Lo gnosticismo è una corrente filosofica “spiritualeggiante” e vagamente misterico-esoterica. Sostanzialmente gli gnostici – di cui i “nicolaiti” citati nel libro dell’Apocalisse (2,6.15) erano una rappresentanza – affermavano che per avere la salvezza non basta quella che noi oggi chiamiamo la “rivelazione pubblica” e l’entrare in contatto con la Chiesa e i suoi Sacramenti. Occorrerebbero una serie di rivelazioni “superiori” segrete e nascoste ai più (e conosciute solo da una élite di eletti) per mezzo delle quali (e solo per mezzo di esse) si raggiungerebbe la salvezza. Corollario di questa astrusa dottrina è che una volta raggiunta “l’illuminazione spirituale” (da qui il termine “gnosticismo”, che deriva da “gnosi” che significa “conoscenza”) si diventerebbe liberi e svincolati da tutto ciò che è “materia e carne”, per cui si potrebbero anche commettere tutte le impurità di questo mondo che ciò non intaccherebbe minimamente la salvezza dell’anima. La radice luciferina di questo inganno (che forse a noi contemporanei sembra puerile) è evidente. Forse meno lampante è la sua opposizione al mistero di Cristo Verbo incarnato. Essa è da ritrovare nell’enfasi eccessiva data allo “spirito” con conseguente minimizzazione dell’aspetto della materia.

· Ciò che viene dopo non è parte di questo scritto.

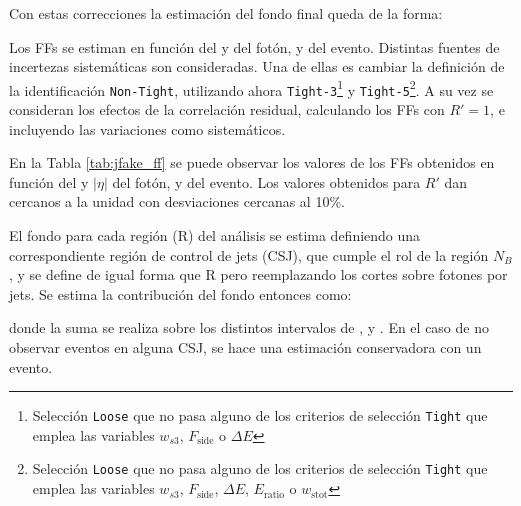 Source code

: Con estas correcciones la estimación del fondo final queda de la forma:

Los FFs se estiman en función del \pt y \absEta del fotón, y \met del evento. Distintas fuentes de incertezas sistemáticas son consideradas. 
Una de ellas es cambiar la definición de la identificación \texttt{Non-Tight}, utilizando ahora \texttt{Tight-3}\footnote{Selección \texttt{Loose} que no pasa alguno de los criterios de selección \texttt{Tight} que emplea las variables $w_{s3}$, $F_{\text{side}}$ o $\Delta E$} y \texttt{Tight-5}\footnote{Selección \texttt{Loose} que no pasa alguno de los criterios de selección \texttt{Tight} que emplea las variables $w_{s3}$, $F_{\text{side}}$, $\Delta E$, $E_{\text{ratio}}$ o $w_{\text{stot}}$}. A su vez se consideran los efectos de la correlación residual, calculando los FFs con $R'=1$, e incluyendo las variaciones como sistemáticos.

En la Tabla \ref{tab:jfake_ff} se puede observar los valores de los FFs obtenidos en función del \pt y $|\eta|$ del fotón, y \met del evento. Los valores obtenidos para $R'$ dan cercanos a la unidad con desviaciones cercanas al 10\%.

El fondo para cada región (R) del análisis se estima definiendo una correspondiente región de control de jets (CSJ), que cumple el rol de la región $N_B$, y se define de igual forma que R pero reemplazando los cortes sobre fotones por jets. Se estima la contribución del fondo entonces como:



donde la suma se realiza sobre los distintos intervalos de \absEta, \pt y \met.
En el caso de no observar eventos en alguna CSJ, se hace una estimación conservadora con un evento.




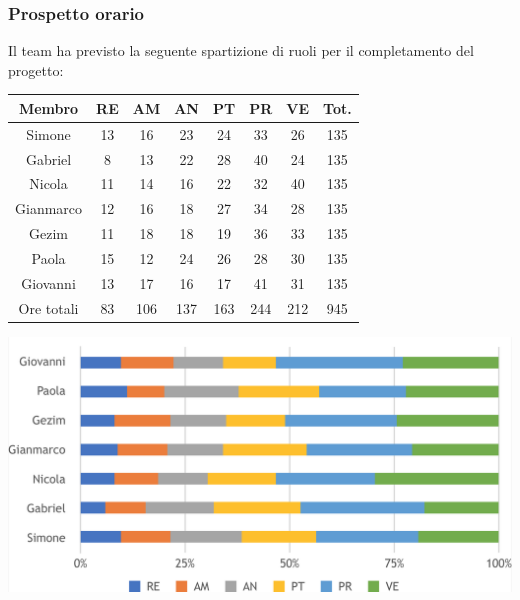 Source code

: \subsubsection{Prospetto orario}
Il team ha previsto la seguente spartizione di ruoli per il completamento del progetto:
\\
\begin{center}
\begin{tabular}{ |c|c|c|c|c|c|c|c|  }
 \hline
 Membro 		& RE 		& AM 		& AN 	& PT 	& PR 	& VE 	& Tot.\\
 \hline\hline
 Simone			& 13 		& 16			& 23 		& 24 		& 33 		& 26 		& 135\\
 Gabriel		& 8 			& 13 		& 22 		& 28		& 40 		& 24 		& 135\\
 Nicola			& 11 		& 14 		& 16 		& 22 		& 32 		& 40 		& 135\\
 Gianmarco		& 12 		& 16 		& 18 		& 27	 	& 34 		& 28 		& 135\\
 Gezim			& 11 		& 18 		& 18 		& 19 		& 36 		& 33	 	& 135\\
 Paola			& 15 		& 12 		& 24 		& 26 		& 28 		& 30 		& 135\\
 Giovanni		& 13 		& 17	 		& 16 		& 17 		& 41	 	& 31  		& 135\\
 \hline\hline
 Ore totali		& 83 	& 106		& 137 	& 163 	& 244 	& 212 	& 945\\
  \hline
\end{tabular}
\end{center}
\includegraphics[width=\textwidth]{res/img/hip2}
\\
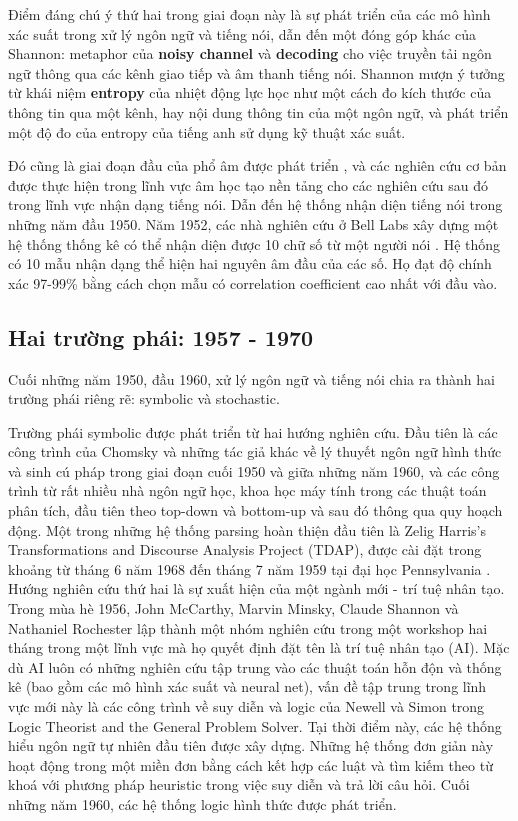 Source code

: Điểm đáng chú ý thứ hai trong giai đoạn này là sự phát triển của các mô hình xác suất trong xử lý ngôn ngữ và tiếng nói, dẫn đến một đóng góp khác của Shannon: metaphor của \textbf{noisy channel} và \textbf{decoding} cho việc truyền tải ngôn ngữ thông qua các kênh giao tiếp và âm thanh tiếng nói. Shannon mượn ý tưởng từ khái niệm \textbf{entropy} của nhiệt động lực học như một cách đo kích thước của thông tin qua một kênh, hay nội dung thông tin của một ngôn ngữ, và phát triển một độ đo của entropy của tiếng anh sử dụng kỹ thuật xác suất.

Đó cũng là giai đoạn đầu của phổ âm được phát triển \citep{koenig1946sound}, và các nghiên cứu cơ bản được thực hiện trong lĩnh vực âm học tạo nền tảng cho các nghiên cứu sau đó trong lĩnh vực nhận dạng tiếng nói. Dẫn đến hệ thống nhận diện tiếng nói trong những năm đầu 1950. Năm 1952, các nhà nghiên cứu ở Bell Labs xây dựng một hệ thống thống kê có thể nhận diện được 10 chữ số từ một người nói \citep{davis1952automatic}. Hệ thống có 10 mẫu nhận dạng thể hiện hai nguyên âm đầu của các số. Họ đạt độ chính xác 97-99\% bằng cách chọn mẫu có correlation coefficient cao nhất với đầu vào.

\subsection{Hai trường phái: 1957 - 1970}

Cuối những năm 1950, đầu 1960, xử lý ngôn ngữ và tiếng nói chia ra thành hai trường phái riêng rẽ: symbolic và stochastic.

Trường phái symbolic được phát triển từ hai hướng nghiên cứu. Đầu tiên là các công trình của Chomsky và những tác giả khác về lý thuyết ngôn ngữ hình thức và sinh cú pháp trong giai đoạn cuối 1950 và giữa những năm 1960, và các công trình từ rất nhiều nhà ngôn ngữ học, khoa học máy tính trong các thuật toán phân tích, đầu tiên theo top-down và bottom-up và sau đó thông qua quy hoạch động. Một trong những hệ thống parsing hoàn thiện đầu tiên là Zelig Harris's Transformations and Discourse Analysis Project (TDAP), được cài đặt trong khoảng từ tháng 6 năm 1968 đến tháng 7 năm 1959 tại đại học Pennsylvania \citep{harris1962string}. Hướng nghiên cứu thứ hai là sự xuất hiện của một ngành mới - trí tuệ nhân tạo. Trong mùa hè 1956, John McCarthy, Marvin Minsky, Claude Shannon và Nathaniel Rochester lập thành một nhóm nghiên cứu trong một workshop hai tháng trong một lĩnh vực mà họ quyết định đặt tên là trí tuệ nhân tạo (AI). Mặc dù AI luôn có những nghiên cứu tập trung vào các thuật toán hỗn độn và thống kê (bao gồm các mô hình xác suất và neural net), vấn đề tập trung trong lĩnh vực mới này là các công trình về suy diễn và logic của Newell và Simon trong Logic Theorist and the General Problem Solver. Tại thời điểm này, các hệ thống hiểu ngôn ngữ tự nhiên đầu tiên được xây dựng. Những hệ thống đơn giản này hoạt động trong một miền đơn bằng cách kết hợp các luật và tìm kiếm theo từ khoá với phương pháp heuristic trong việc suy diễn và trả lời câu hỏi. Cuối những năm 1960, các hệ thống logic hình thức được phát triển.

In base ad essa, Cristo veniva concepito come una sorta di demiurgo spiritualizzato e non come vera “carne”. I Padri della Chiesa, reagendo vigorosamente contro tale eresia, formularono assai presto l’adagio “caro cardo salutis” (“la carne è il cardine della salvezza”), evidenziando come proprio la vera carne, simile in tutto “a quella del peccato”, assunta dal Verbo, è condizione imprescindibile e indispensabile perché possiamo ritenere compiuta e realizzata la salvezza di tutto l’uomo, che non è solo anima, ma anima e corpo, che col corpo ha peccato e col corpo dovrà essere salvato, che nel corpo ha vissuto e nel corpo risorgerà nell’ultimo giorno.
L’altro “flagello” dei primissimi tempi della vita della Chiesa fu il docetismo. Nato anch’esso, come l’eresia precedente, in ambienti platonici (dei quali è nota la tendenza ad enfatizzare lo spirito sulla materia e, nei casi più estremi, a ritenere la materia in se stessa cattiva e portatrice di male), affermava che sarebbe stato impossibile perché troppo umiliante per il Verbo assumere un corpo fatto di vera materia, per cui le sue sembianze umane erano solo apparenti (da qui il termine “docetismo”, dal greco “dokeo”, che significa “sembrare, apparire”) e non reali come le nostre. Una variante di questa eresia era quella che, pur concedendo che la carne di Gesù fosse vera e come la nostra, riteneva che per la divinità sarebbe stato inconcepibile e impossibile sottomettersi al supplizio della croce, per cui essa avrebbe “abbandonato” Gesù alla vigilia della Passione per poi “tornare” alla Risurrezione. Come vedremo, se tale cosa fosse vera, non si potrebbe parlare di vera Incarnazione e la carne di Gesù, pur essendo reale, non apparterrebbe realmente al Figlio di Dio. Ci basti per ora aver evidenziato queste prime devianze dottrinali, che diventeranno sempre più evidenti nella loro perniciosità mano a mano che procederemo nell’esposizione.